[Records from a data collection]
* * * * * * *
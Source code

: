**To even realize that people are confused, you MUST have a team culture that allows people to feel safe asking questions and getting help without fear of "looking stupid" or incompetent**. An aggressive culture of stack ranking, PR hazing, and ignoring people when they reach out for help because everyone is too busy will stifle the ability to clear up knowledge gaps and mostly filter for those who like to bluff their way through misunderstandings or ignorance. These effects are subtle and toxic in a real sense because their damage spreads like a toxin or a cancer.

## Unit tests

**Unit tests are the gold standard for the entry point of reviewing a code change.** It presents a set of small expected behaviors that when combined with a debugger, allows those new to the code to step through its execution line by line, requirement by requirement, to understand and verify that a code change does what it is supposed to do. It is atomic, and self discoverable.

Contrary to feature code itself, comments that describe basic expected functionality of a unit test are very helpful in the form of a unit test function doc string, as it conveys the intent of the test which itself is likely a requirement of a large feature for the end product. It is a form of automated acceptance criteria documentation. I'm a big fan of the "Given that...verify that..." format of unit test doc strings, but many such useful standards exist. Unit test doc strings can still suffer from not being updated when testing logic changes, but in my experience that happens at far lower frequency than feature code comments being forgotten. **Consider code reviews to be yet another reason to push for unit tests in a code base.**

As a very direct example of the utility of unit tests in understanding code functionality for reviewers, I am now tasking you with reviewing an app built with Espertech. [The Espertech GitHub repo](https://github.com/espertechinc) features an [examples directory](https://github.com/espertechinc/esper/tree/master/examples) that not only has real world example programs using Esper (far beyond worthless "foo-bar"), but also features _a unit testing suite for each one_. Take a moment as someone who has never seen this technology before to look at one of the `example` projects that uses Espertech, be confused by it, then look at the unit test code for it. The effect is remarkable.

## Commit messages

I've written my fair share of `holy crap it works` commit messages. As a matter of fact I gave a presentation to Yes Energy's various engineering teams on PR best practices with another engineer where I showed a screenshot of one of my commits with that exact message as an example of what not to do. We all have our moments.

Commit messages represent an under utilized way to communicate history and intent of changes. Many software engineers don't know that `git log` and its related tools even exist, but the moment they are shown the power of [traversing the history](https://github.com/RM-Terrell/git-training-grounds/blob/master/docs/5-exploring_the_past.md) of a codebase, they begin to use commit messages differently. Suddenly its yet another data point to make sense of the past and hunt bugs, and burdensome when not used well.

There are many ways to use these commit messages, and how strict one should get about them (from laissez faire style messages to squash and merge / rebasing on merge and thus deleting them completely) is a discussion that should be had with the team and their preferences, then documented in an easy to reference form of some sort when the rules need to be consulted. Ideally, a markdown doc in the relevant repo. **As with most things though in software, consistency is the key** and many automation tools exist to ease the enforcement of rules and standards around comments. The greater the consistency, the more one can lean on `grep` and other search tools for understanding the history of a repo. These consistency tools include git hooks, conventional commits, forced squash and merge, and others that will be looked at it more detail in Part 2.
* * * * * * *
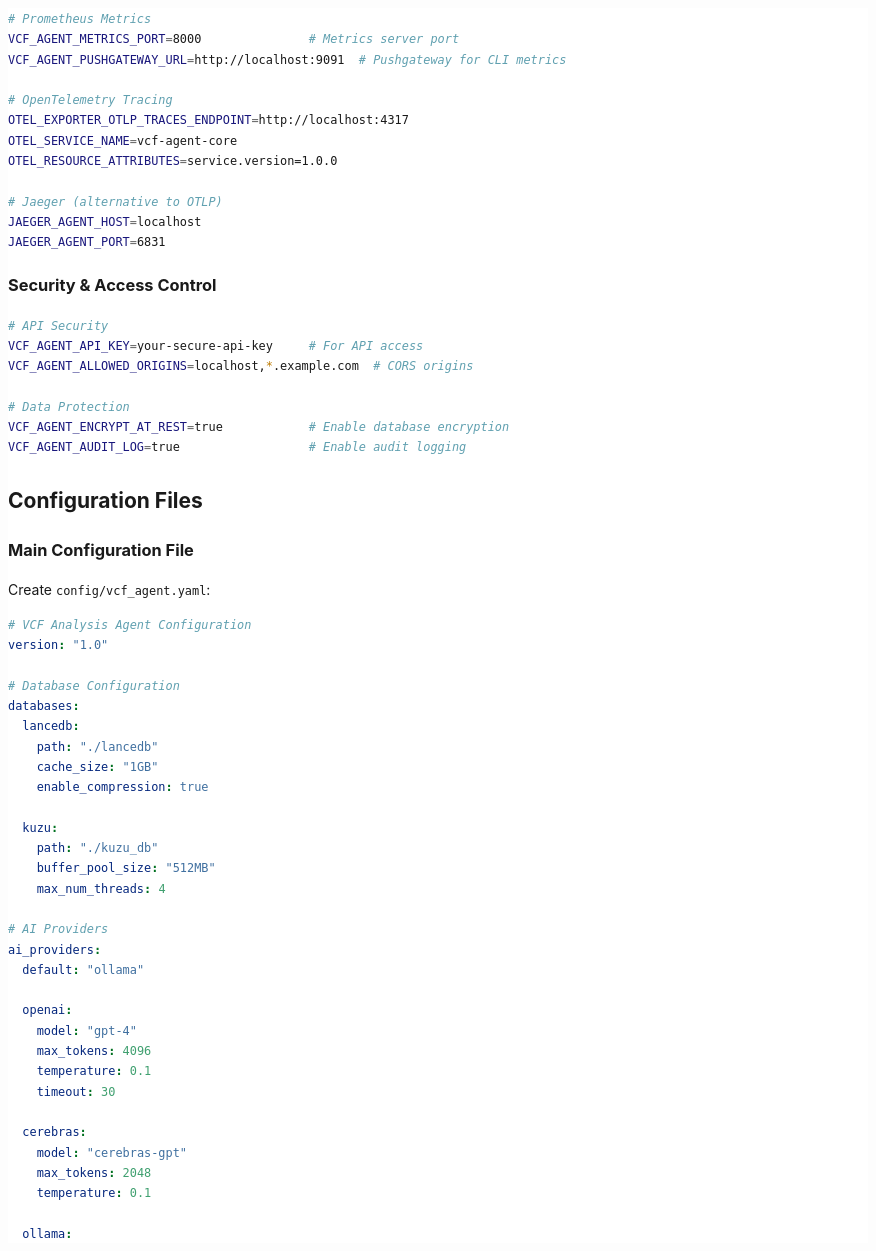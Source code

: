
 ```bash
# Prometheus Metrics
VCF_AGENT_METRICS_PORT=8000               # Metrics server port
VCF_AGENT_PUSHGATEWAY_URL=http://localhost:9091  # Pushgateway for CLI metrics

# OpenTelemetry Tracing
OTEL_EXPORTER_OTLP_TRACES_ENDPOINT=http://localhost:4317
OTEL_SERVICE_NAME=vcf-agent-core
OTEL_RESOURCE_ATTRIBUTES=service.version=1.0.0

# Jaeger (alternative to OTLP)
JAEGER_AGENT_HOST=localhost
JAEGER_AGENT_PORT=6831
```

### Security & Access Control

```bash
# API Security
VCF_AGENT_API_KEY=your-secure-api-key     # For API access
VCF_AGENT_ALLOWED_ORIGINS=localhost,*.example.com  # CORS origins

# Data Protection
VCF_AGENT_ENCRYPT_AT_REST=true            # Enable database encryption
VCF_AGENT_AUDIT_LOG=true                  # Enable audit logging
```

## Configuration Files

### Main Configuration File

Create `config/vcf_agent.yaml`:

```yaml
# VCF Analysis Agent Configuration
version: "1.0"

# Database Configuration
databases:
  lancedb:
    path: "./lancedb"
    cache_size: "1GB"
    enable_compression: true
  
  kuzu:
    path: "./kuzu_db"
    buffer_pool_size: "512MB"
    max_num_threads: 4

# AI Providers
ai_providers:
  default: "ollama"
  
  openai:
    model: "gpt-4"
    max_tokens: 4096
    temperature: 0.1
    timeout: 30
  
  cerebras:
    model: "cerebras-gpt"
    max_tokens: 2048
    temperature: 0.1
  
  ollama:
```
* * * * * * *
Your task
Set down precisely the lines above between the line holding "## Unit tests" and the line holding "and self discoverable.", inclusive, and nothing beyond them.

Answer below
## Unit tests

**Unit tests are the gold standard for the entry point of reviewing a code change.** It presents a set of small expected behaviors that when combined with a debugger, allows those new to the code to step through its execution line by line, requirement by requirement, to understand and verify that a code change does what it is supposed to do. It is atomic, and self discoverable.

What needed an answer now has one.